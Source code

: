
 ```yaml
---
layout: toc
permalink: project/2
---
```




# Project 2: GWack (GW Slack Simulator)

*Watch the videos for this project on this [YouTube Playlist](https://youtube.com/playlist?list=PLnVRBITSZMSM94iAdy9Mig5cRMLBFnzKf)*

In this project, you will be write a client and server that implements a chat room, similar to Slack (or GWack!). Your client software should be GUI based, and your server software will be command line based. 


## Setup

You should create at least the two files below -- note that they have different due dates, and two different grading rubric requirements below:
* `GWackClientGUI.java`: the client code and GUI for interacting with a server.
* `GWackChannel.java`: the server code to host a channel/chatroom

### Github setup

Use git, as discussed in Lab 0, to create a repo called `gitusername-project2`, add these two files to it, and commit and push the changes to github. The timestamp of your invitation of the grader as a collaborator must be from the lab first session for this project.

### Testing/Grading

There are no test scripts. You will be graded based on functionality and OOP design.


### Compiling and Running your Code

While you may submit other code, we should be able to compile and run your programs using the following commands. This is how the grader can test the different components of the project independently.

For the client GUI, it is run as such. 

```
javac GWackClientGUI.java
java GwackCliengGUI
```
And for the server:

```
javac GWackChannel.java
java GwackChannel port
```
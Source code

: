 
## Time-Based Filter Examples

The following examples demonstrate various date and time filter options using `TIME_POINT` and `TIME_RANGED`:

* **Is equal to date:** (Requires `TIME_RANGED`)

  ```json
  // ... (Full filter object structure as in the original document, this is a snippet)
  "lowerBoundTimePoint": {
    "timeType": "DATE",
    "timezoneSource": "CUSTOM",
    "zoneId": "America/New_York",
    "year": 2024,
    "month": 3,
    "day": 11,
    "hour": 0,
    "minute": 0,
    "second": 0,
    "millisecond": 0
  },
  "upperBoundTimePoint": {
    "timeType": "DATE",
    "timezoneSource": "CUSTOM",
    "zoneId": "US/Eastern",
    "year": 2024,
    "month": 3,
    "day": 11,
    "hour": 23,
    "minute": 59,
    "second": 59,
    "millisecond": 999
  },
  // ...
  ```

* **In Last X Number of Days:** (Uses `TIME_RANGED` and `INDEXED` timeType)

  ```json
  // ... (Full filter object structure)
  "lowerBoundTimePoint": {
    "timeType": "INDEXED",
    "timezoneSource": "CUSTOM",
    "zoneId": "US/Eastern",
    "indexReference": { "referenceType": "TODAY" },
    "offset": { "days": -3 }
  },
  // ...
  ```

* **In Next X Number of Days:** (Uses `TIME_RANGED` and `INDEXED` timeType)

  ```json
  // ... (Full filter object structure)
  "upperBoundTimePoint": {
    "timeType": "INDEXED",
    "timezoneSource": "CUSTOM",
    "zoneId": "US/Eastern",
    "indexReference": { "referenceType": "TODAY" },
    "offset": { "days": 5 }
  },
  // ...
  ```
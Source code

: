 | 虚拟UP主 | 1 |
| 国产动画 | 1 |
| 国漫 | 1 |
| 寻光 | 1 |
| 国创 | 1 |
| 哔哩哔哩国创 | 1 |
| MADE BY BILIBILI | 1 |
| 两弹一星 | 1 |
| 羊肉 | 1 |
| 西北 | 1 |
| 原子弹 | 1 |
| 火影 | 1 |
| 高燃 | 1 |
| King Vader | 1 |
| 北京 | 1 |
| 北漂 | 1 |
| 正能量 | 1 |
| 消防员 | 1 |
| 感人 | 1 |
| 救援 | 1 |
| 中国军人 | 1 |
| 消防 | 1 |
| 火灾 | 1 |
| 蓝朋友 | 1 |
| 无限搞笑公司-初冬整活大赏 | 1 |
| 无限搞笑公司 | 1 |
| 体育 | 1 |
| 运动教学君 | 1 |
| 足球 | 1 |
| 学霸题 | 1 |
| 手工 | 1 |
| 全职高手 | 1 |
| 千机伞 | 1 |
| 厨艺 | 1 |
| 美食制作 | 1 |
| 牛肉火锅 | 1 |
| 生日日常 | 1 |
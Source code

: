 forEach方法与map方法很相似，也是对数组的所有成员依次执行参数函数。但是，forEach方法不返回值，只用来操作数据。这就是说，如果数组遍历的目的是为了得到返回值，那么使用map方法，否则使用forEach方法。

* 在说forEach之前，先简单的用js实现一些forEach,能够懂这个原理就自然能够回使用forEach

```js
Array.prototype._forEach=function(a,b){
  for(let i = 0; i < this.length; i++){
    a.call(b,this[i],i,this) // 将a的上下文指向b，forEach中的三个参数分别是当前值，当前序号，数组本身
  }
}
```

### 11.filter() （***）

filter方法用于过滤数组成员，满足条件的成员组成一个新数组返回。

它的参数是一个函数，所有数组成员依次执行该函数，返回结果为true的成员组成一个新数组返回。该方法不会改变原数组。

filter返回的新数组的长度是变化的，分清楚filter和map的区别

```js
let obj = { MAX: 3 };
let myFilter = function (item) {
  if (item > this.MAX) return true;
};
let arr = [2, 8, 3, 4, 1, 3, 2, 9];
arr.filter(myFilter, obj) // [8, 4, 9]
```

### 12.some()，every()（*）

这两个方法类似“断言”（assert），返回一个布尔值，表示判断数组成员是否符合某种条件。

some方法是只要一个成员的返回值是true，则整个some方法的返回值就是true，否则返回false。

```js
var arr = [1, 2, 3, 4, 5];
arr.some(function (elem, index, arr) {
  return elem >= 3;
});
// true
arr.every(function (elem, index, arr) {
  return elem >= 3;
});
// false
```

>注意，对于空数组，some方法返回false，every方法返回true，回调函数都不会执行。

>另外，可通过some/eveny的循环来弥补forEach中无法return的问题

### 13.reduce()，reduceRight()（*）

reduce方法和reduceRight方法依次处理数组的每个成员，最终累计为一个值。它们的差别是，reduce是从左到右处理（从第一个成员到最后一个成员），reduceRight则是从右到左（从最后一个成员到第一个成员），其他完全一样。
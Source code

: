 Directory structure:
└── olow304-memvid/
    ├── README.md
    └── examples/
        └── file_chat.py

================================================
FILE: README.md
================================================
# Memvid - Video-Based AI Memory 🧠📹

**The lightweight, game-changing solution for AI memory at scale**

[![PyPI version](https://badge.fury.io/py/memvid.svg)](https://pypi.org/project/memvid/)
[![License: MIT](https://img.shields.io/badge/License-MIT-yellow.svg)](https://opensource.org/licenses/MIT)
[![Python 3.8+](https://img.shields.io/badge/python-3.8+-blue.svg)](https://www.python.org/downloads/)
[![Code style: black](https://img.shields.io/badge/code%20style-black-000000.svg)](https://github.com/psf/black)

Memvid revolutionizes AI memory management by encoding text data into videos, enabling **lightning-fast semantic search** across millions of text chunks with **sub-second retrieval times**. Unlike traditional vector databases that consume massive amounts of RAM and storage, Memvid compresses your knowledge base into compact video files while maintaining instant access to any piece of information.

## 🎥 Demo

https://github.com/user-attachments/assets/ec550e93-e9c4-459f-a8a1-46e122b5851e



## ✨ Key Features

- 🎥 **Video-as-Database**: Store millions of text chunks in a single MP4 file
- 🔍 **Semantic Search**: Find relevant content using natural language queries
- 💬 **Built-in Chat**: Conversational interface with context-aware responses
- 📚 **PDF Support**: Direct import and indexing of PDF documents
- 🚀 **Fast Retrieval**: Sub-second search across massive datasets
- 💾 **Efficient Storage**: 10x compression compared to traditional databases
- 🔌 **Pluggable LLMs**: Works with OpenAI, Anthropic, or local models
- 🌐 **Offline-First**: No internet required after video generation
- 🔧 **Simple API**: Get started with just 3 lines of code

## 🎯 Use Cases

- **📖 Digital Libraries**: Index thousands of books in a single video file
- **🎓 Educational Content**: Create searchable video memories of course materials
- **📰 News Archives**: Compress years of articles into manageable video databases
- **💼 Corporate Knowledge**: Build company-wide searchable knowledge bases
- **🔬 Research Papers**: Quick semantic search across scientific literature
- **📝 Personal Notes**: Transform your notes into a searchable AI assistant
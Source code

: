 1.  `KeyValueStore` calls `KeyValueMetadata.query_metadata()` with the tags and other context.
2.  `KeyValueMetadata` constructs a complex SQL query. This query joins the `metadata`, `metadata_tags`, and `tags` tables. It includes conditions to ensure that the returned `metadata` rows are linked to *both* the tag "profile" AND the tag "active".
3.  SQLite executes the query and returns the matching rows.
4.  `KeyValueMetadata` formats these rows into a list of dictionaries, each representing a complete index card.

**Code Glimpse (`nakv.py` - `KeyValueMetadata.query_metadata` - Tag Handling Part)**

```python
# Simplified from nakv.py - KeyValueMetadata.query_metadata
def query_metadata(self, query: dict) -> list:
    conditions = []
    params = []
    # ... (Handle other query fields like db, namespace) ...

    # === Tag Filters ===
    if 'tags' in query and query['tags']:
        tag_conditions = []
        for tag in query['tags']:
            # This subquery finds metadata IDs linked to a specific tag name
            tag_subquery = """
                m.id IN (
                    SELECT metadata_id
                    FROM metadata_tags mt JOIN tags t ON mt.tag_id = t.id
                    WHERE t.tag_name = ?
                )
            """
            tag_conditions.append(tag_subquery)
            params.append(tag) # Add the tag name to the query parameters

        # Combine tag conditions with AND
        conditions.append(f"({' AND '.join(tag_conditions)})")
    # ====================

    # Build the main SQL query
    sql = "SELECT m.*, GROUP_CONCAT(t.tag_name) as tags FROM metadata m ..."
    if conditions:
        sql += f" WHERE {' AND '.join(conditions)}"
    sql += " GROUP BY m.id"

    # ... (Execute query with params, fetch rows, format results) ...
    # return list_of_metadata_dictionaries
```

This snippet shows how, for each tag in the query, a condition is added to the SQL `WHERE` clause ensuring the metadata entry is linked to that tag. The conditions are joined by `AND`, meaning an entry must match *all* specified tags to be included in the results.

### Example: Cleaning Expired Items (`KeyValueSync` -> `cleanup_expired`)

* Required action *
All that is wanted is a faithful reproduction of the line above with "- **🔬 Research", the line with "and other context.", and every line in between.

* Solution *
- **🔬 Research Papers**: Quick semantic search across scientific literature
- **📝 Personal Notes**: Transform your notes into a searchable AI assistant
Source code

: 1.  `KeyValueStore` calls `KeyValueMetadata.query_metadata()` with the tags and other context.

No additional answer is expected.